For a woman like Selamawit Adafre, who came to Seattle from Ethiopia after her husband, who is from Seattle, was transferred for a job, Uber provided a way for her to make extra money. While she was a business owner in her native country, running a wine-distribution company, and has a degree in business management, here she found herself with time on her hands and no way to utilize her degree, which is unrecognized in the U.S.

“I wanted to do something, I want to work, you know?” she said. “I am not a person who sits in the house.”

Sabrina Sloffer, a 32 year-old mother of two, needed flexibility. She has an autistic child who has several appointments each day, and she home-schools both of her children. A cab company’s 12-hour shifts wouldn’t have worked.

Instead, she works two or three days a week, usually driving on Friday late afternoons and Saturdays during sporting events; she averages about $22 an hour.

Why, in 2014, are there so few women cabdrivers?

Studies show women are consistently safer drivers than men, with fewer tickets and accidents.

“Fear,” Adafre said. “First, I said, I’m not going to drive at night, especially if they are drunk. (Then) I said, what the heck. Let’s see. If I feel like something is gonna happen to me, I will stop.”

Sloffer, for instance, stops driving at 8:30 p.m. “I have yet to drive peak hours from 10 p.m. to 2 a.m. The biggest thing that concerns me is intoxicated people not being the most polite. I know that I would make more money if I did it during those times,” she said.

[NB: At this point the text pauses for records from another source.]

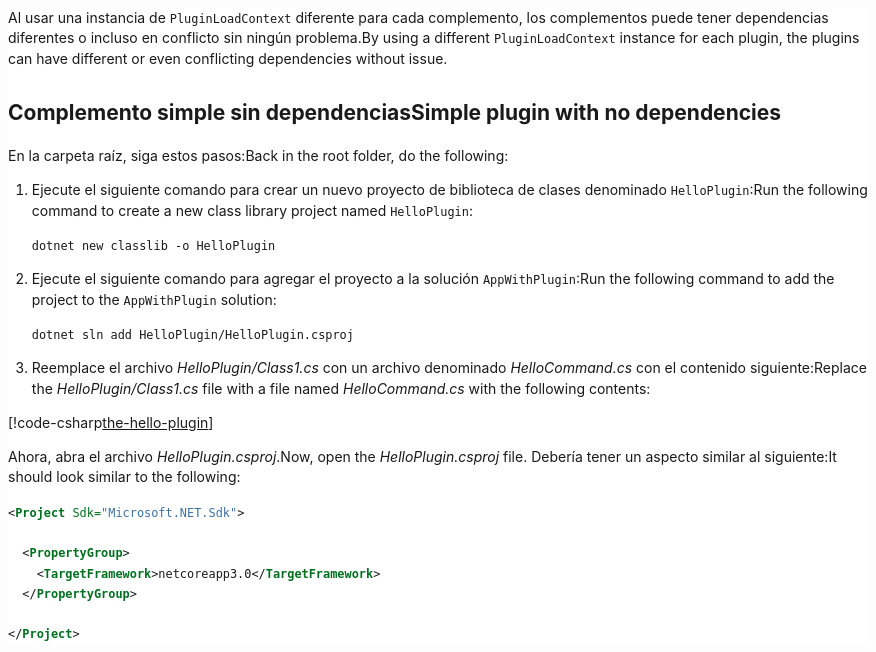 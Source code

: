 <span data-ttu-id="21f8f-147">Al usar una instancia de `PluginLoadContext` diferente para cada complemento, los complementos puede tener dependencias diferentes o incluso en conflicto sin ningún problema.</span><span class="sxs-lookup"><span data-stu-id="21f8f-147">By using a different `PluginLoadContext` instance for each plugin, the plugins can have different or even conflicting dependencies without issue.</span></span>

## <a name="simple-plugin-with-no-dependencies"></a><span data-ttu-id="21f8f-148">Complemento simple sin dependencias</span><span class="sxs-lookup"><span data-stu-id="21f8f-148">Simple plugin with no dependencies</span></span>

<span data-ttu-id="21f8f-149">En la carpeta raíz, siga estos pasos:</span><span class="sxs-lookup"><span data-stu-id="21f8f-149">Back in the root folder, do the following:</span></span>

1. <span data-ttu-id="21f8f-150">Ejecute el siguiente comando para crear un nuevo proyecto de biblioteca de clases denominado `HelloPlugin`:</span><span class="sxs-lookup"><span data-stu-id="21f8f-150">Run the following command to create a new class library project named `HelloPlugin`:</span></span>
    
    ```dotnetcli
    dotnet new classlib -o HelloPlugin
    ```

2. <span data-ttu-id="21f8f-151">Ejecute el siguiente comando para agregar el proyecto a la solución `AppWithPlugin`:</span><span class="sxs-lookup"><span data-stu-id="21f8f-151">Run the following command to add the project to the `AppWithPlugin` solution:</span></span>

    ```dotnetcli
    dotnet sln add HelloPlugin/HelloPlugin.csproj
    ```

3. <span data-ttu-id="21f8f-152">Reemplace el archivo *HelloPlugin/Class1.cs* con un archivo denominado *HelloCommand.cs* con el contenido siguiente:</span><span class="sxs-lookup"><span data-stu-id="21f8f-152">Replace the *HelloPlugin/Class1.cs* file with a file named *HelloCommand.cs* with the following contents:</span></span>

[!code-csharp[the-hello-plugin](~/samples/core/extensions/AppWithPlugin/HelloPlugin/HelloCommand.cs)]

<span data-ttu-id="21f8f-153">Ahora, abra el archivo *HelloPlugin.csproj*.</span><span class="sxs-lookup"><span data-stu-id="21f8f-153">Now, open the *HelloPlugin.csproj* file.</span></span> <span data-ttu-id="21f8f-154">Debería tener un aspecto similar al siguiente:</span><span class="sxs-lookup"><span data-stu-id="21f8f-154">It should look similar to the following:</span></span>

```xml
<Project Sdk="Microsoft.NET.Sdk">

  <PropertyGroup>
    <TargetFramework>netcoreapp3.0</TargetFramework>
  </PropertyGroup>

</Project>

```
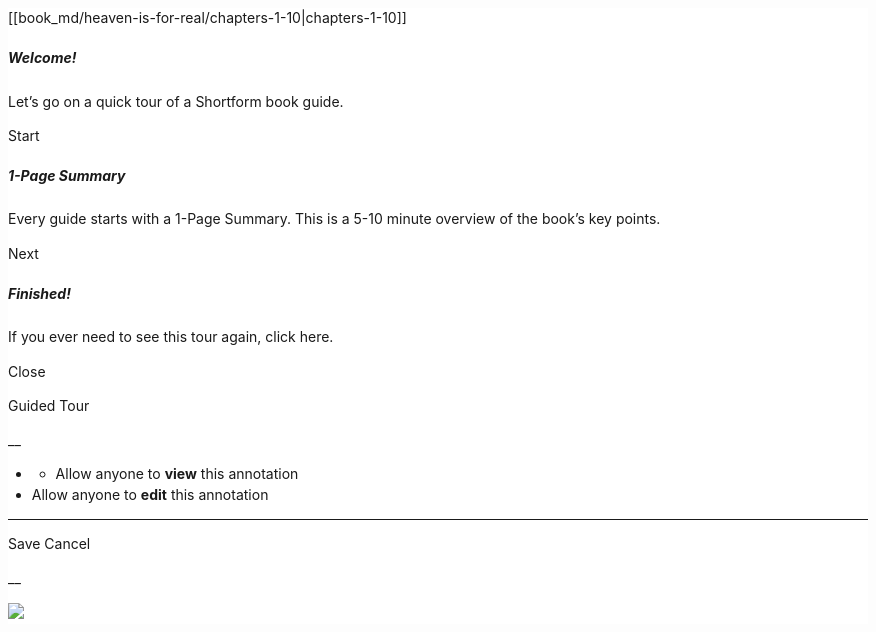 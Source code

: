 [[book_md/heaven-is-for-real/chapters-1-10|chapters-1-10]]

##### Welcome!

Let’s go on a quick tour of a Shortform book guide. 

Start

##### 1-Page Summary

Every guide starts with a 1-Page Summary. This is a 5-10 minute overview of the book’s key points. 

Next

##### Finished!

If you ever need to see this tour again, click here. 

Close

Guided Tour

__

  *   * Allow anyone to **view** this annotation
  * Allow anyone to **edit** this annotation



* * *

Save Cancel

__




![](https://bat.bing.com/action/0?ti=56018282&Ver=2&mid=0718a29d-b04d-438c-b846-aeb887663753&sid=49fff5b0636c11eeb9c611038afc8668&vid=4a005010636c11ee80c703d4c4a7acd5&vids=0&msclkid=N&pi=0&lg=en-US&sw=800&sh=600&sc=24&nwd=1&tl=Shortform%20%7C%20Heaven%20Is%20For%20Real&p=https%3A%2F%2Fwww.shortform.com%2Fapp%2Fbook%2Fheaven-is-for-real%2F1-page-summary&r=&lt=438&evt=pageLoad&sv=1&rn=802530)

But, she said, she and her husband “decided I would come home when it got dark. It alleviated those fears.”

She takes extra precautions anyway. “My mom bought me pepper spray. So far, it’s been fine.”

It’s not always fine, though. Irons, the driver for Lyft and Uber, prefers driving late at night because it’s the most profitable time, but she recently had a run-in with a drunken passenger who tried to take his pants off. Afraid to cut the ride short for fear of being deactivated by Uber, she delivered him to his destination.

She was told by Uber the next day she wouldn’t have faced repercussions for ending the ride, and the company is looking into the situation.

Still, the very way Lyft and Uber are structured generally creates a built-in safety net for women.

With both companies, an app requires a person’s credit-card information, and the account is either linked to an email address or a social-media profile like Facebook.

“I never really considered driving a cab because I thought it would be too dangerous picking up random strangers,” Conolly said. With Uber and Lyft, “you really have to be a dumb criminal to give all that information and go rob somebody.”

Webb, with Yellow Cab, tells new female cabdrivers, “Be careful. Just because you are a woman, people will try more stuff.” She said the cameras required by the city in the cabs help, but “it’s still a really dangerous job.”

While the women interviewed said they were a novelty to many customers, for the most part their gender was a nonissue.

It’s even an advantage. When she picks up the “vomiters” on Capitol Hill on the weekends, Conolly resorts to her “mom voice” to get younger guys to behave.

“Maybe they would be acting up in the car but because I’m an older female, they watch it. It’s a funny dynamic,” she said.

Other times, passengers, especially female passengers, will bond with her in a way they might not with male drivers. Conolly recalls the night she picked up a young girl who was riding between two suburban Seattle towns during rush-hour traffic.

Over the course of the 40-minute trip, the girl told her “her whole life story and how she got in trouble,” Conolly said. “By the time I dropped her off, I felt like a therapist giving her life advice, and she was in tears and thanking me so much for the advice.”

“It’s entertaining,” she said of her brief time as a driver.

More entertaining than studying for a real-estate-license exam.